И вот наступил долгожданный миг свободы.
Я думал, что будут какие-нибудь новые процедуры, дополнительные сложности, но нет, все получилось на удивление легко и буднично.
Вахтер молча сверился со списком, затем отворил стальные клепаные ворота, пропустил нас и захлопнул их с тяжким грохотом.
— Тебе куда? — отойдя от ворот, спросил я Анну.
— Тут, недалеко, — махнула она рукой, — на Каляевской улице.
— Проводить?
— Да нет, ни к чему, — ответила она. — Как-нибудь погодя — если живы будем. — И потом, шатнувшись, подняв руки к лицу, сказала: — Ой, я совсем как пьяная!
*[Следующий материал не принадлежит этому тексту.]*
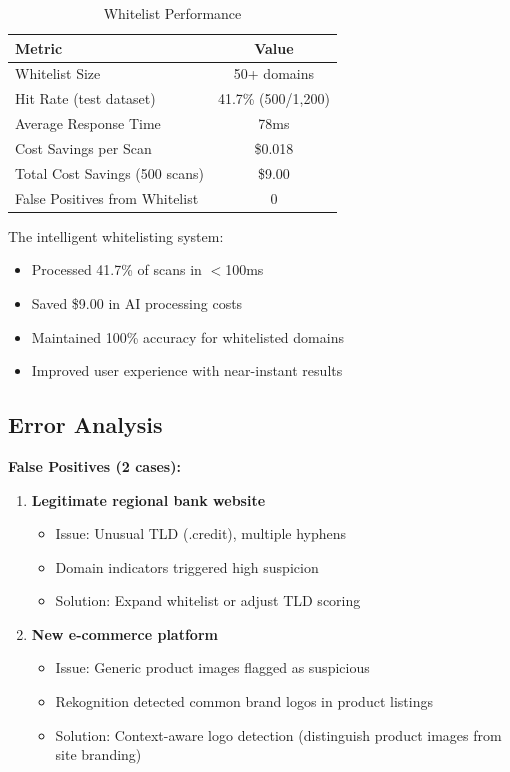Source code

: \documentclass[conference]{IEEEtran}
\begin{document}
\begin{table}[htbp]
\caption{Whitelist Performance}
\begin{center}
\begin{tabular}{|l|c|}
\hline
\textbf{Metric} & \textbf{Value} \\
\hline
Whitelist Size & 50+ domains \\
\hline
Hit Rate (test dataset) & 41.7\% (500/1,200) \\
\hline
Average Response Time & 78ms \\
\hline
Cost Savings per Scan & \$0.018 \\
\hline
Total Cost Savings (500 scans) & \$9.00 \\
\hline
False Positives from Whitelist & 0 \\
\hline
\end{tabular}
\end{center}
\end{table}

The intelligent whitelisting system:
\begin{itemize}
\item Processed 41.7\% of scans in $<$100ms
\item Saved \$9.00 in AI processing costs
\item Maintained 100\% accuracy for whitelisted domains
\item Improved user experience with near-instant results
\end{itemize}

\subsection{Error Analysis}

\textbf{False Positives (2 cases):}

\begin{enumerate}
\item \textbf{Legitimate regional bank website}
  \begin{itemize}
  \item Issue: Unusual TLD (.credit), multiple hyphens
  \item Domain indicators triggered high suspicion
  \item Solution: Expand whitelist or adjust TLD scoring
  \end{itemize}

\item \textbf{New e-commerce platform}
  \begin{itemize}
  \item Issue: Generic product images flagged as suspicious
  \item Rekognition detected common brand logos in product listings
  \item Solution: Context-aware logo detection (distinguish product images from site branding)
  \end{itemize}
\end{enumerate}
\end{document}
Дойдем-ка, миленький, вон до того угла…
На углу мы простились с ней. Но расстались не сразу. С минуту мы еще стояли здесь, озираясь, вбирая в себя забытые уличные запахи и цвета.
День незаметно кончился, угас, и все вокруг — очертания зданий и силуэты бегущих по тротуарам людей — все уже было смягчено и затушевано сумраком. Линии утратили четкость, краски стали влажны и расплывчаты.
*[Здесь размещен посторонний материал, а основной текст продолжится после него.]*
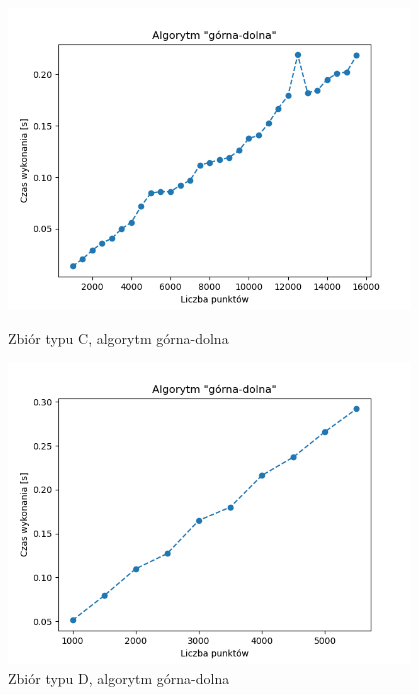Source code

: \documentclass[11pt]{article}
\theoremstyle{remark} \newtheorem{definition}{def.}
\theoremstyle{definition} \newtheorem{twierdzenie}{tw.}
\begin{document}
\begin{figure}[]
    \centering
    \begin{minipage}{0.48\textwidth}
        \centering
        \includegraphics[width=0.95\textwidth]{../tests/prost-lowerupper.png} %
        \caption{Zbiór typu C, algorytm górna-dolna}
        \label{fig:prost-lowerupper}
    \end{minipage}\hfill
    \begin{minipage}{0.48\textwidth}
        \centering
        \includegraphics[width=0.95\textwidth]{../tests/kw-lowerupper.png} %
        \caption{Zbiór typu D, algorytm górna-dolna}
        \label{fig:kw-lowerupper}
    \end{minipage}
\end{figure}
\end{document}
А может быть, мир предстал нам таким из-за наших слез?
Анна плакала в голос, навзрыд. Я стоял рядом с ней, поддерживал се под локоть и чувствовал, как в глазах у меня тоже набухает соленая жгучая влага.
И чтобы избавиться от влаги, не дать ей пролиться, я торопливо запрокинул голову к небу.
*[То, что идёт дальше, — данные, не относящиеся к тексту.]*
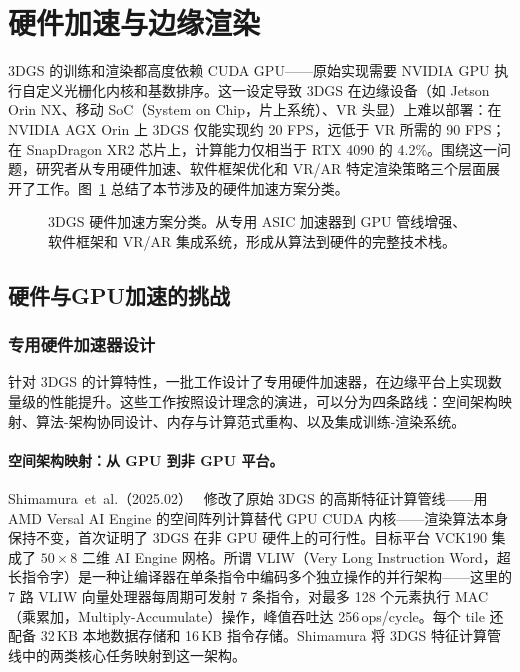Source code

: \section{硬件加速与边缘渲染}
\label{sec:02_7}

3DGS 的训练和渲染都高度依赖 CUDA GPU——原始实现需要 NVIDIA GPU 执行自定义光栅化内核和基数排序。这一设定导致 3DGS 在边缘设备（如 Jetson Orin NX、移动 SoC（System on Chip，片上系统）、VR 头显）上难以部署：在 NVIDIA AGX Orin 上 3DGS 仅能实现约 20 FPS，远低于 VR 所需的 90 FPS；在 SnapDragon XR2 芯片上，计算能力仅相当于 RTX 4090 的 4.2\%。围绕这一问题，研究者从专用硬件加速、软件框架优化和 VR/AR 特定渲染策略三个层面展开了工作。图~\ref{fig:02_hw_accel} 总结了本节涉及的硬件加速方案分类。

\begin{figure}[htbp]
\centering
\resizebox{0.9\textwidth}{!}{}
\caption{3DGS 硬件加速方案分类。从专用 ASIC 加速器到 GPU 管线增强、软件框架和 VR/AR 集成系统，形成从算法到硬件的完整技术栈。}
\label{fig:02_hw_accel}
\end{figure}

\subsection{硬件与GPU加速的挑战}

\subsubsection{专用硬件加速器设计}

针对 3DGS 的计算特性，一批工作设计了专用硬件加速器，在边缘平台上实现数量级的性能提升。这些工作按照设计理念的演进，可以分为四条路线：空间架构映射、算法-架构协同设计、内存与计算范式重构、以及集成训练-渲染系统。

\paragraph{空间架构映射：从 GPU 到非 GPU 平台。}

Shimamura~et~al.（2025.02）~\cite{2502_11782} 修改了原始 3DGS 的高斯特征计算管线——用 AMD Versal AI Engine 的空间阵列计算替代 GPU CUDA 内核——渲染算法本身保持不变，首次证明了 3DGS 在非 GPU 硬件上的可行性。目标平台 VCK190 集成了 $50\times 8$ 二维 AI Engine 网格。所谓 VLIW（Very Long Instruction Word，超长指令字）是一种让编译器在单条指令中编码多个独立操作的并行架构——这里的 7 路 VLIW 向量处理器每周期可发射 7 条指令，对最多 128 个元素执行 MAC（乘累加，Multiply-Accumulate）操作，峰值吞吐达 256\,ops/cycle。每个 tile 还配备 32\,KB 本地数据存储和 16\,KB 指令存储。Shimamura 将 3DGS 特征计算管线中的两类核心任务映射到这一架构。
Наконец-то, после полутора лет заключения, мне снова довелось увидать его — увидать целиком, от края до края… Небо было огромным и легким. Оно пахло весной, источало томящую вечернюю свежесть. Оттуда лились потоки голубого света — густели и затопляли округу. И вдруг простор окрасился по-иному, наполнился отблесками огня, стал ярким и радужным.
Это над нами — надо всей Россией — ударил новый победный салют!
17
Возвращение
Добрался я до дому уже поздним вечером, в потемках. Погода к ночи испортилась. Вспыхнул ветер. Упругий, пахнущий талым снежком, он настиг меня в двух шагах от подъезда, хлестнул в лицо и чуть не сшиб меня с ног.
Тюремный каптер, выдававший вещи, назвал нас с Анной „фитилями“. Он сказал точно; на арестантском жаргоне так называют слабых, беспомощных, „догорающих“. На этот счет существует немало всяческих анекдотов. Вот, к примеру, диалог двух лагерных фитилей: „Эх, — говорит один из них, — душа разгула просит! Пойдем, что ли, к бабам…“ — „Пойдем, — отвечает другой, — если ветра не будет“. Диалог этот вспомнился мне не случайно. Таким „догорающим“ был сейчас я сам!
Пошатываясь, цепляясь за стену дома, я с трудом преодолел последние метры пути, вошел в знакомый подъезд и лицом к лицу столкнулся с матерью.
Когда утих первый взрыв эмоций, она сказала, утирая платочком взмокшие от слез ресницы и щеки:
— Я уж думала, что с тобой что-то случилось по дороге. Хотела разыскивать.
— А ты разве знала? — изумился я. — Они ведь ничего заранее не сообщают.
— Я сегодня как раз звонила туда.
— Вот как? Туда можно звонить? Это что же — всем разрешается?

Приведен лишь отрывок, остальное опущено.